The dying days of the current Queensland State Election campaign are drawing out absolute rank Hail Mary’s from all and sundry, including opposition leader Deb Frecklington today announcing the LNP’s plans to, get this, trial a hard-and-fast nightly curfew that will be imposed on young people aged 17 and under in the north of the state.

Fronting media this morning, Frecklington announced that, if elected, her QLD LNP Government would trial a hard curfew for young people in both Cairns and Townsville, as part of broader punitive legislation that will vastly increase police powers.

The proposal would see children aged 14 and under prohibited from being outside after 8pm “without a good reason,” while young people aged between 15 and 17 would be given a 10pm curfew.

Frecklington confirmed that, under the proposal, $5 million would be committed to fund refuges in both cities. Any teens caught defying the curfew would be taken by police to the refuge until either a parent or social case worker came to collect them.

Speaking to media a short time ago, Frecklington asserted “this is about making sure parents become responsible for their children.”

“This is all about keeping our children and our community safe. I will not apologise for being tough on crime. I’ve come to this community too many times, I’ve me too many people who are hurting, they are in fact bleeding,” the opposition leader stated.

In an extremely thinly-veiled swipe at certain subsections of the population that the LNP leader referred to as “these youths,” Frecklington then claimed that youth crime is so rampant in Townsville that offenders are laughing in the face of authority.
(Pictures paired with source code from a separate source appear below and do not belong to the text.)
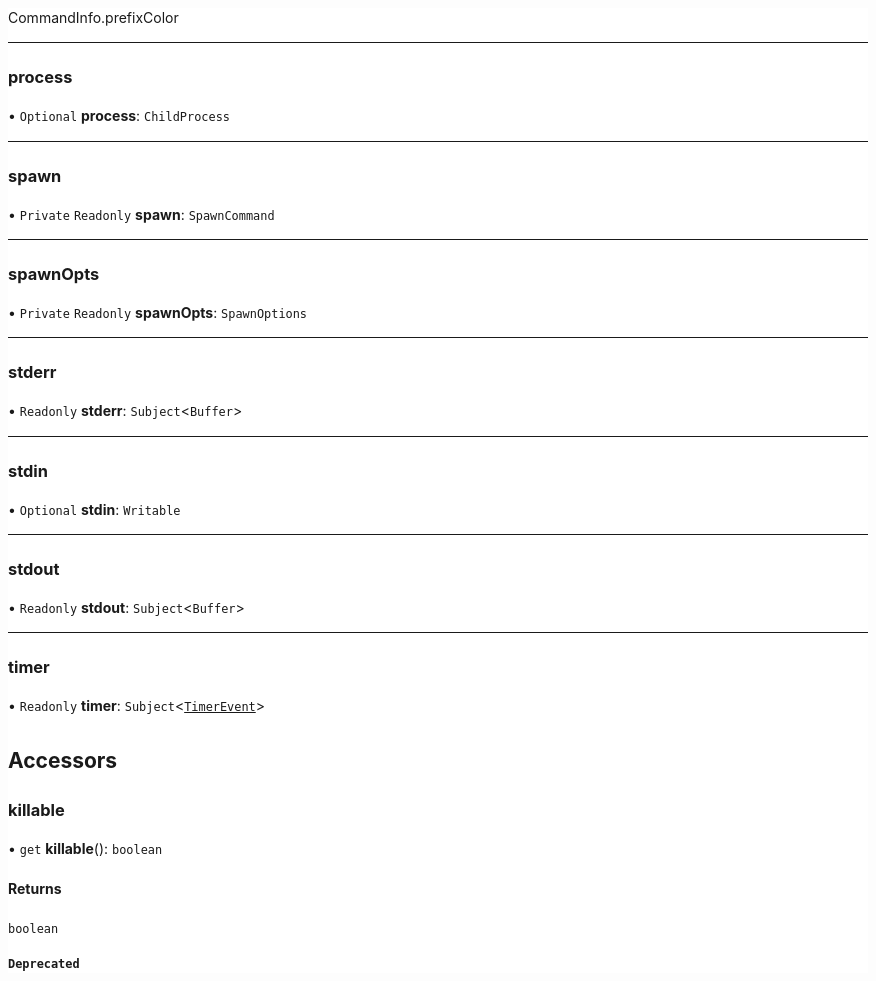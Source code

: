 CommandInfo.prefixColor

---

### process

• `Optional` **process**: `ChildProcess`

---

### spawn

• `Private` `Readonly` **spawn**: `SpawnCommand`

---

### spawnOpts

• `Private` `Readonly` **spawnOpts**: `SpawnOptions`

---

### stderr

• `Readonly` **stderr**: `Subject`<`Buffer`\>

---

### stdin

• `Optional` **stdin**: `Writable`

---

### stdout

• `Readonly` **stdout**: `Subject`<`Buffer`\>

---

### timer

• `Readonly` **timer**: `Subject`<[`TimerEvent`](../interfaces/TimerEvent.md)\>

## Accessors

### killable

• `get` **killable**(): `boolean`

#### Returns

`boolean`

**`Deprecated`**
“Police here in Townsville know who these youths are. They know the youths are laughing in the face of police officers. They are laughing in the face of the government because Labor are soft on crime,” she said.

The policy announcement was vague on specifics, and referred only to broad “common sense” principles as to what constitutes a “good reason” for someone aged 17 and under to be out at night.

It’s worth noting that this policy announcement contains no actual specifics regarding young people who work casual jobs late at night, or who may be the primary carer for someone.

But I’m sure that, if implemented, there is simply no way such a policy will receive anything other than an even-handed approach.

For what its worth, the latest polls put Premier Annastacia Palaszczuk’s incumbent Labor party up 52-48 on a two-party preferred basis.

The Queensland State Election is scheduled for Saturday, October 31st.